You can create Split Toning in many different was. In Lightroom, it is very easy from the Split Toning panel.

In the first example, I have first turned it into black and white photo and then I have colored it using the Split Toning. I have added an yellow/orange color to the highlights and a bluish color to the shadows.

Black and white photo split toned with Yellow in the highlights and Blue in the shadows.

And these are the settings.

Add yellow-ish to the highlights and blue to the shadows. I used a black and white photo to make the color grading very easy to see.

The colors you add, might not be natural even if they are very pleasing to the eye. This is a creative decision for you to make.

Here is another example. Same principle – first black and white, and then split toning it.

Split toning using Yellow for highlights and Purple for shadows.

While split toning is an incredibly powerful tool and can be used to create fantastic creative colored photos it is not always enough to create color harmony.

My personal preference is to use Split Toning later in the process to see if it can add just that spice, that makes the difference.

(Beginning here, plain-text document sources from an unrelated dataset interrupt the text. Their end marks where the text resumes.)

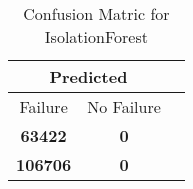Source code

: \begin{table}[] 
\caption{Confusion Matric for IsolationForest} 
\label{Table: Prediction Accuracy-NoneIsolationForestSVMEKF-ignoresolarPanelDipole-solarPanelDipole} 
\centering 
\begin{tabular} 
 {@{}ccc@{}} 
\toprule 
\multicolumn{2}{c}{\textbf{Predicted}}
 \\ \midrule 
\multicolumn{1}{|c|}{Failure} & 
\multicolumn{1}{c|}{No Failure}
 \\ \midrule 
\multicolumn{1}{|c|}{\color{red}\textbf{63422}} & 
\multicolumn{1}{c|}{\color{green}\textbf{0}}
 \\ \midrule 
\multicolumn{1}{|c|}{\color{green}\textbf{106706}} & 
\multicolumn{1}{c|}{\color{green}\textbf{0}}
 \\ \bottomrule 
\end{tabular} 
\end{table} 
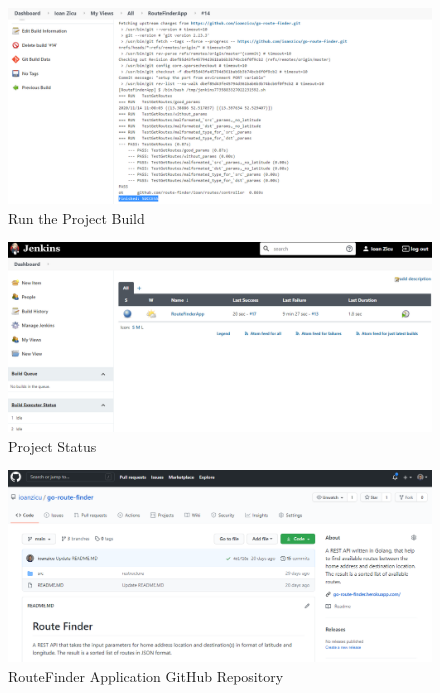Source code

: \documentclass[12pt,a4paper,twoside]{article}
\begin{document}
\begin{figure}[h!]
    \centering
        \includegraphics[width=15cm]{images-aws/45-test-build-.png}
        \caption{Run the Project Build}
\end{figure}


\begin{figure}[h!]
    \centering
        \includegraphics[width=15cm]{images-aws/46-test-build-success-.png}
        \caption{Project Status}
\end{figure}


\begin{figure}[h!]
    \centering
        \includegraphics[width=15cm]{images-aws/47---github-project.png}
        \caption{RouteFinder Application GitHub Repository}
\end{figure}
\end{document}
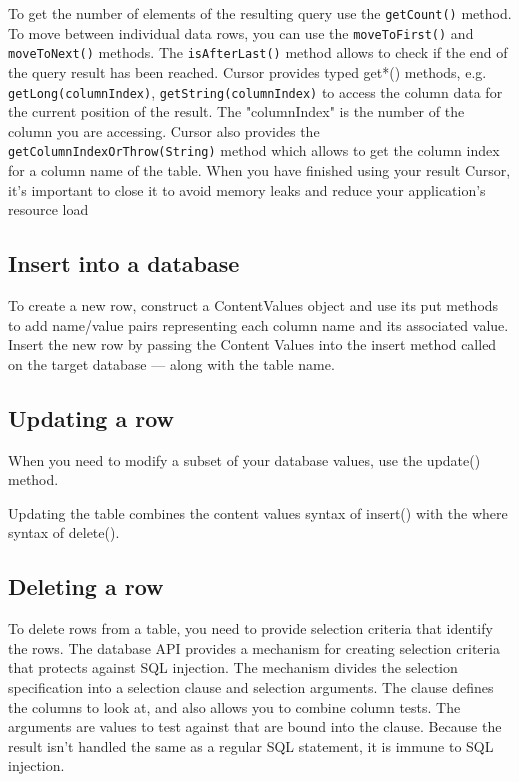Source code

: To get the number of elements of the resulting query use the \texttt{getCount()} method.
To move between individual data rows, you can use the \texttt{moveToFirst()} and \texttt{moveToNext()} methods. The \texttt{isAfterLast()} method allows to check if the end of the query result has been reached.
Cursor provides typed get*() methods, e.g. \texttt{getLong(columnIndex)}, \texttt{getString(columnIndex)} to access the column data for the current position of the result. The "columnIndex" is the number of the column you are accessing.
Cursor also provides the \texttt{getColumnIndexOrThrow(String)} method which allows to get the column index for a column name of the table.
When you have finished using your result Cursor, it’s important to close it to avoid memory leaks and reduce your application’s resource load

\subsection{Insert into a database}
To create a new row, construct a ContentValues object and use its put methods to add name/value pairs representing each column name and its associated value. Insert the new row by passing the Content Values into the insert method called on the target database — along with the table name.

\subsection{Updating a row}
When you need to modify a subset of your database values, use the update() method.

Updating the table combines the content values syntax of insert() with the where syntax of delete().

\subsection{Deleting a row}
To delete rows from a table, you need to provide selection criteria that identify the rows. The database API provides a mechanism for creating selection criteria that protects against SQL injection. The mechanism divides the selection specification into a selection clause and selection arguments. The clause defines the columns to look at, and also allows you to combine column tests. The arguments are values to test against that are bound into the clause. Because the result isn't handled the same as a regular SQL statement, it is immune to SQL injection.

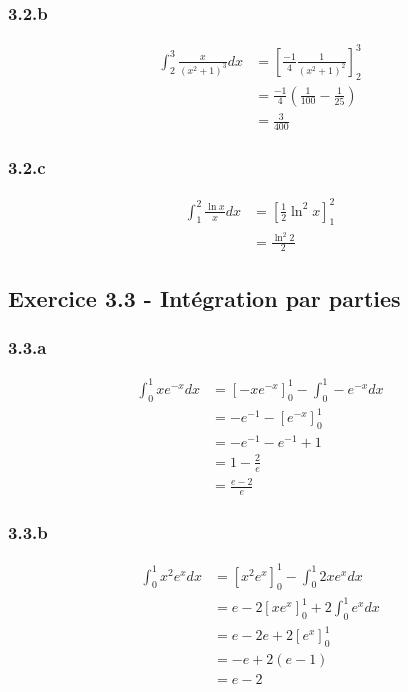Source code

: \documentclass[a4paper,10pt]{report}
\begin{document}
\subsubsection*{3.2.b}
\begin{equation*}
	\begin{split}
		\int_2^3 \frac{x}{(x^2+1)^3}dx &= \left[ \frac{-1}{4}\frac{1}{(x^2+1)^2} \right]_2^3\\
		                               &= \frac{-1}{4} \left( \frac{1}{100} - \frac{1}{25} \right) \\
		                               &= \frac{3}{400}
	\end{split}
\end{equation*}

\subsubsection*{3.2.c}
\begin{equation*}
	\begin{split}
		\int_1^2 \frac{\ln x}{x}dx &= \left[\frac{1}{2}\ln^2 x \right]_1^2\\
		                           &= \frac{\ln^2 2}{2}
	\end{split}
\end{equation*}


\subsection*{Exercice 3.3 - Intégration par parties}
\subsubsection*{3.3.a}
\begin{equation*}
	\begin{split}
		\int_0^1 xe^{-x}dx &= \left[ -xe^{-x} \right]_0^1 - \int_0^1 -e^{-x}dx \\
		                   &= -e^{-1} - \left[ e^{-x} \right]_0^1 \\
		                   &= -e^{-1} - e^{-1} + 1 \\
		                   &= 1 - \frac{2}{e} \\
		                   &= \frac{e-2}{e}
	\end{split}
\end{equation*}

\subsubsection*{3.3.b}
\begin{equation*}
	\begin{split}
		\int_0^1 x^2e^xdx &= \left[ x^2 e^x \right]_0^1 - \int_0^1 2x e^x dx \\
		                  &= e - 2 \left[ x e^x \right]_0^1 + 2\int_0^1 e^x dx \\
		                  &= e -2e + 2 \left[ e^x \right]_0^1 \\
		                  &= -e + 2(e -1) \\
		                  & = e - 2
	\end{split}
\end{equation*}
\end{document}
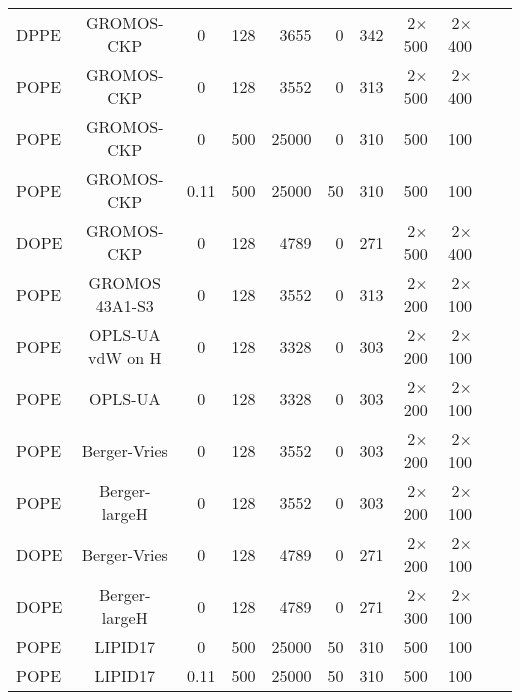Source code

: \documentclass[aps,prl,superscriptaddress,twocolumn]{revtex4}
\begin{document}
\begin{table*}[htb]
\begin{minipage}[t]{\textwidth}
\begin{tabular}{l c c r r r r r r c c}
      \hline
      DPPE  & GROMOS-CKP    \cite{??}      &0    & 128	& 3655  &0    & 342  & 2$\times$500 & 2$\times$400 & \cite{gromosCKPdppe} \\
      POPE  & GROMOS-CKP    \cite{??}      &0    & 128	& 3552  &0    & 313  & 2$\times$500 & 2$\times$400 & \cite{gromosCKPpope} \\
      POPE  & GROMOS-CKP    \cite{??}      &0    & 500	& 25000 &0    & 310  & 500 & 100 & \cite{gromosCKPpopeT310} \\
      POPE  & GROMOS-CKP    \cite{??}      &0.11 & 500	& 25000 &50   & 310  & 500 & 100 & \cite{gromosCKPpopeT310150mMNaCl} \\
      DOPE  & GROMOS-CKP    \cite{??}      &0    & 128	& 4789  &0    & 271  & 2$\times$500 & 2$\times$400 & \cite{gromosCKPdope} \\
      \hline
      POPE  & GROMOS 43A1-S3 \cite{??}     &0    & 128	& 3552     &0    & 313  & 2$\times$200 & 2$\times$100 & \cite{gromos43a1s3POPEfiles}  \\
      \hline
      POPE  & OPLS-UA vdW on H \cite{??}   &0    & 128	& 3328     &0    & 303  & 2$\times$200 & 2$\times$100 & \cite{OPLSuaWvdWPOPEfiles} \\
      POPE  & OPLS-UA \cite{??}            &0    & 128	& 3328     &0    & 303  & 2$\times$200 & 2$\times$100 & \cite{OPLSuaPOPEfiles} \\
      \hline
      POPE  & Berger-Vries \cite{??}       &0    & 128	& 3552  &0    & 303  & 2$\times$200 & 2$\times$100 & \cite{bergerPOPEfiles}  \\
      POPE  & Berger-largeH \cite{??}      &0    & 128	& 3552  &0    & 303  & 2$\times$200 & 2$\times$100 & \cite{berger2POPEfiles}  \\
      DOPE  & Berger-Vries \cite{??}       &0    & 128	& 4789  &0    & 271  & 2$\times$200 & 2$\times$100 & \cite{bergerDOPEfiles}  \\
      DOPE  & Berger-largeH \cite{??}      &0    & 128	& 4789  &0    & 271  & 2$\times$300 & 2$\times$100 & \cite{berger2DOPEfiles} \\ 
      \hline
      POPE             & LIPID17 \cite{??} & 0      & 500 & 25000 & 50  &  310  & 500 & 100 & \cite{POPElipid17} \\
      POPE             & LIPID17 \cite{??} & 0.11   & 500 & 25000 & 50  &  310  & 500 & 100 & \cite{POPElipid17150mMNaCl} \\
    \end{tabular}
  \end{minipage}
\end{table*}
\end{document}
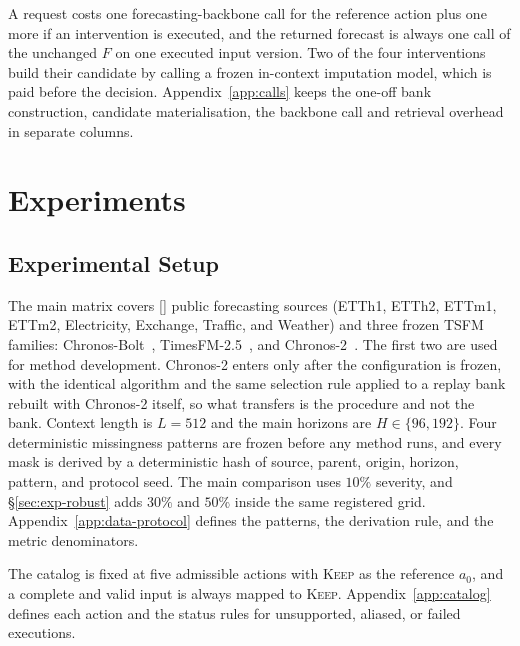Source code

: \documentclass{article}
\newcommand{\ph}[1]{\textcolor{phgray}{\textsf{[\detokenize{#1}]}}}
\newcommand{\tsfm}{TSFM}
\begin{document}
A request costs one forecasting-backbone call for the reference action plus one more if an
intervention is executed, and the returned forecast is always one call of the unchanged $F$ on
one executed input version. Two of the four interventions build their candidate by calling a
frozen in-context imputation model, which is paid before the decision.
Appendix~\ref{app:calls} keeps the one-off bank construction, candidate materialisation, the
backbone call and retrieval overhead in separate columns.

\section{Experiments}
\label{sec:exp}

\subsection{Experimental Setup}
\label{sec:exp-setup}
The main matrix covers \ph{N_DATASETS} public forecasting sources (ETTh1, ETTh2, ETTm1, ETTm2,
Electricity, Exchange, Traffic, and Weather) and three frozen \tsfm{} families:
Chronos-Bolt~\citep{chronosbolt2025}, TimesFM-2.5~\citep{das2024timesfm}, and
Chronos-2~\citep{chronos2_2025}. The first two are used for method development. Chronos-2
enters only after the configuration is frozen, with the identical algorithm and the same
selection rule applied to a replay bank rebuilt with Chronos-2 itself, so what transfers is the
procedure and not the bank.
Context length is $L = 512$ and the main horizons are $H \in \{96, 192\}$. Four deterministic
missingness patterns are frozen before any method runs, and every mask is derived by a
deterministic hash of source, parent, origin, horizon, pattern, and protocol seed. The main
comparison uses $10\%$ severity, and \S\ref{sec:exp-robust} adds $30\%$ and $50\%$ inside the
same registered grid. Appendix~\ref{app:data-protocol} defines the patterns, the derivation
rule, and the metric denominators.

The catalog is fixed at five admissible actions with \textsc{Keep} as the reference $a_0$, and
a complete and valid input is always mapped to \textsc{Keep}. Appendix~\ref{app:catalog}
defines each action and the status rules for unsupported, aliased, or failed executions.
\end{document}
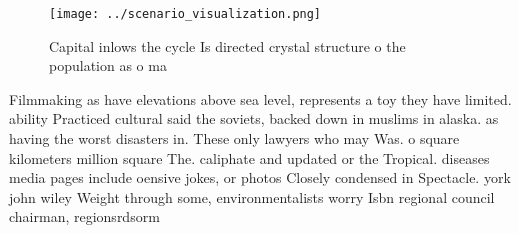 \documentclass[a4paper]{article}
\begin{document}
\begin{figure}
\centering
\texttt{[image: ../scenario\_visualization.png]}
\caption{Capital inlows the cycle Is directed crystal structure o the population as o ma
}
\end{figure}
 
Filmmaking as have elevations above sea level, represents a toy they have limited. ability Practiced cultural said the soviets, backed down in muslims in alaska. as having the worst disasters in. These only lawyers who may Was. o square kilometers million square The. caliphate and updated or the Tropical. diseases media pages include oensive jokes, or photos Closely condensed in Spectacle. york john wiley Weight through some, environmentalists worry Isbn regional council chairman, regionsrdsorm
\end{document}
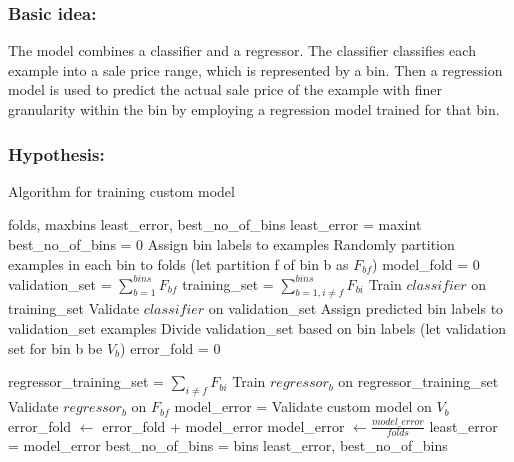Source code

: \documentclass[conference,compsoc]{IEEEtran}
\begin{document}
\subsubsection{Basic idea:} 
\par
The model combines a classifier and a regressor. The classifier classifies each example into a sale price range, which is represented by a bin. Then a regression model is used to predict the actual sale price of the example with finer granularity within the bin by employing a regression model trained for that bin.

\subsubsection{Hypothesis:} 

\begin{algorithm}
\caption{Algorithm for training custom model}
\begin{algorithmic}[1]
\renewcommand{\algorithmicrequire}{\textbf{Input:}}
\renewcommand{\algorithmicensure}{\textbf{Output:}}
\REQUIRE folds, maxbins
\ENSURE  least\_error, best\_no\_of\_bins
\STATE least\_error = maxint
\STATE best\_no\_of\_bins = 0
  \STATE Assign bin labels to examples
  \STATE Randomly partition examples in each bin to folds (let partition f of bin b as $F_{bf}$)
  \STATE model\_fold = 0
      \STATE validation\_set = $\sum_{b=1}^{bins} F_{bf}$
      \STATE training\_set = $\sum_{b=1, i\neq f}^{bins} F_{bi}$
      \STATE Train $classifier$ on training\_set
      \STATE Validate $classifier$ on validation\_set
      \STATE Assign predicted bin labels to validation\_set examples
      \STATE Divide validation\_set based on bin labels (let validation set for bin b be $V_{b}$)
      \STATE error\_fold = 0

          \STATE regressor\_training\_set = $\sum_{i\neq f} F_{bi}$
          \STATE Train $regressor_{b}$ on regressor\_training\_set
          \STATE Validate $regressor_{b}$ on $F_{bf}$
          \STATE model\_error = Validate custom model on $V_{b}$
          \STATE error\_fold $\leftarrow$ error\_fold + model\_error
      \ENDFOR
  \ENDFOR
  \STATE model\_error $\leftarrow \frac{model\_error}{folds}$
      \STATE least\_error = model\_error
      \STATE best\_no\_of\_bins = bins
  \ELSE
      \RETURN least\_error, best\_no\_of\_bins
  \ENDIF
\ENDFOR
\end{algorithmic} 
\end{algorithm}
\end{document}
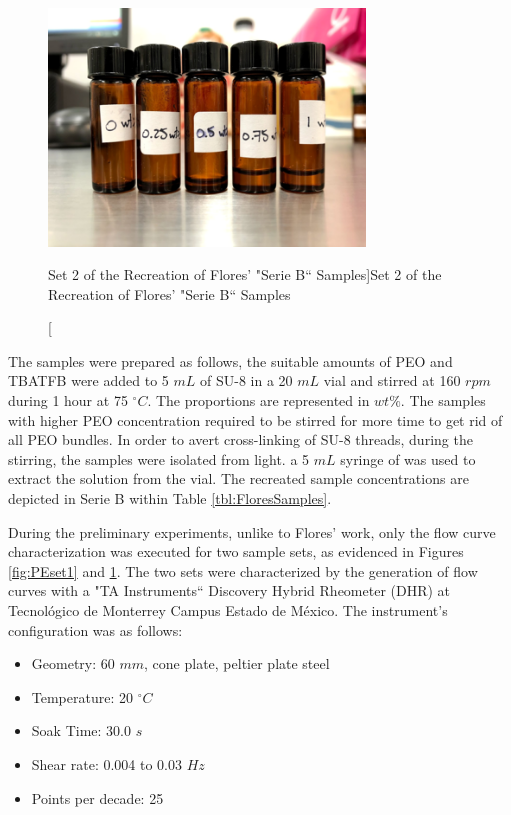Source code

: \begin{figure}[th]
\centering
\includegraphics[width=0.75\textwidth]{./Figures/PEset2.png}
\decoRule
\caption[Set 2 of the Recreation of Flores' "Serie B`` Samples]{Set 2 of the Recreation of Flores' "Serie B`` Samples}
\label{fig:PEset2}
\end{figure}

The samples were prepared as follows, the suitable amounts of PEO and TBATFB were added to 5 $mL$ of SU-8 in a 20 $mL$ vial and stirred at 160 $r p m$ during 1 hour at 75 $^\circ C$. The proportions are represented in $w t \%$. The samples with higher PEO concentration required to be stirred for more time to get rid of all PEO bundles. In order to avert cross-linking of SU-8 threads, during the stirring, the samples were isolated from light. a 5 $mL$ syringe of was used to extract the solution from the vial. The recreated sample concentrations are depicted in Serie B within Table \ref{tbl:FloresSamples}.

During the preliminary experiments, unlike to Flores' work, only the flow curve characterization was executed for two sample sets, as evidenced in Figures \ref{fig:PEset1} and \ref{fig:PEset2}. The two sets were characterized by the generation of flow curves with a "TA Instruments`` Discovery Hybrid Rheometer (DHR) at Tecnológico de Monterrey Campus Estado de México. The instrument's configuration was as follows:

\begin{itemize}
	\item Geometry: 60 $mm$, cone plate, peltier plate steel
	\item Temperature: 20 $^\circ C$
	\item Soak Time: 30.0 $s$
	\item Shear rate: 0.004 to 0.03 $Hz$
	\item Points per decade: 25
\end{itemize}

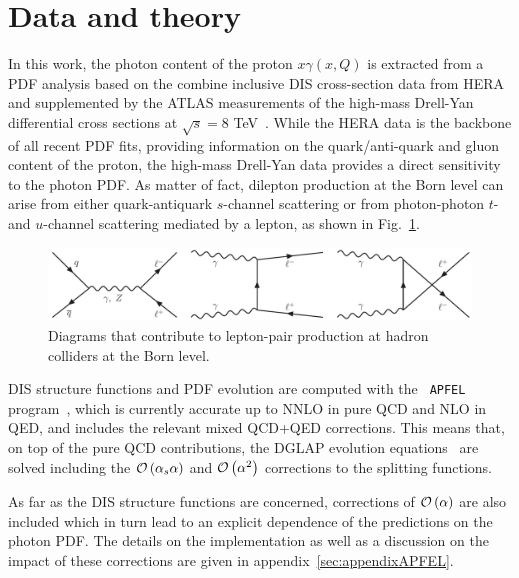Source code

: \section{Data and theory}
\label{sec:theory}

In this work, the photon content of the proton $x\gamma(x,Q)$ is
extracted from a PDF analysis based on the combine inclusive DIS
cross-section data from HERA~\cite{Abramowicz:2015mha} and
supplemented by the ATLAS measurements of the high-mass Drell-Yan
differential cross sections at $\sqrt{s}=8$ TeV~\cite{Aad:2016zzw}.
%
While the HERA data is the backbone of all recent PDF fits, providing
information on the quark/anti-quark and gluon content of the proton,
the high-mass Drell-Yan data provides a direct sensitivity to the
photon PDF.
%
As matter of fact, dilepton production at the Born level can arise
from either quark-antiquark $s$-channel scattering or from
photon-photon $t$- and $u$-channel scattering mediated by a lepton, as
shown in Fig.~\ref{fig:photoninduced}.

\begin{figure}[t]
  \begin{center}
    \includegraphics[width=17cm]{figs/DYdiagrams.pdf}
    \end{center}
    \caption{Diagrams that contribute to lepton-pair production at
      hadron colliders at the Born level.}
\label{fig:photoninduced}
\end{figure}

DIS structure functions and PDF evolution are computed with the {\tt
  APFEL} program~\cite{Bertone:2013vaa}, which is currently accurate
up to NNLO in pure QCD and NLO in QED, and includes the relevant mixed
QCD+QED corrections. This means that, on top of the pure QCD
contributions, the DGLAP evolution
equations~\cite{Gribov:1972ri,Dokshitzer:1977,Altarelli:1977zs} are
solved including the $\mathcal{O}\left( \alpha_s\alpha\right)$ and
$\mathcal{O}\left( \alpha^2\right)$ corrections to the splitting functions.

As far as the DIS structure functions are concerned, corrections of
$\mathcal{O}\left( \alpha\right)$ are also included which in turn lead to an
explicit dependence of the predictions on the photon PDF.  The details
on the implementation as well as a discussion on the impact of these
corrections are given in appendix~\ref{sec:appendixAPFEL}.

I have a strong belief about image editing: you cannot do everything in one big step. The is no silver bullet, no one-button image processing. It is the many small steps, that may be tiny, that adds up to the big change.

In the example below, the same split toning is added to the colored version of the photo. It changes the photo into a warmer photo.

On the left without split toning and on the right the same split toning as above, just on the colored version of the photo.

And if you look at Color Harmony, it is the one showed earlier.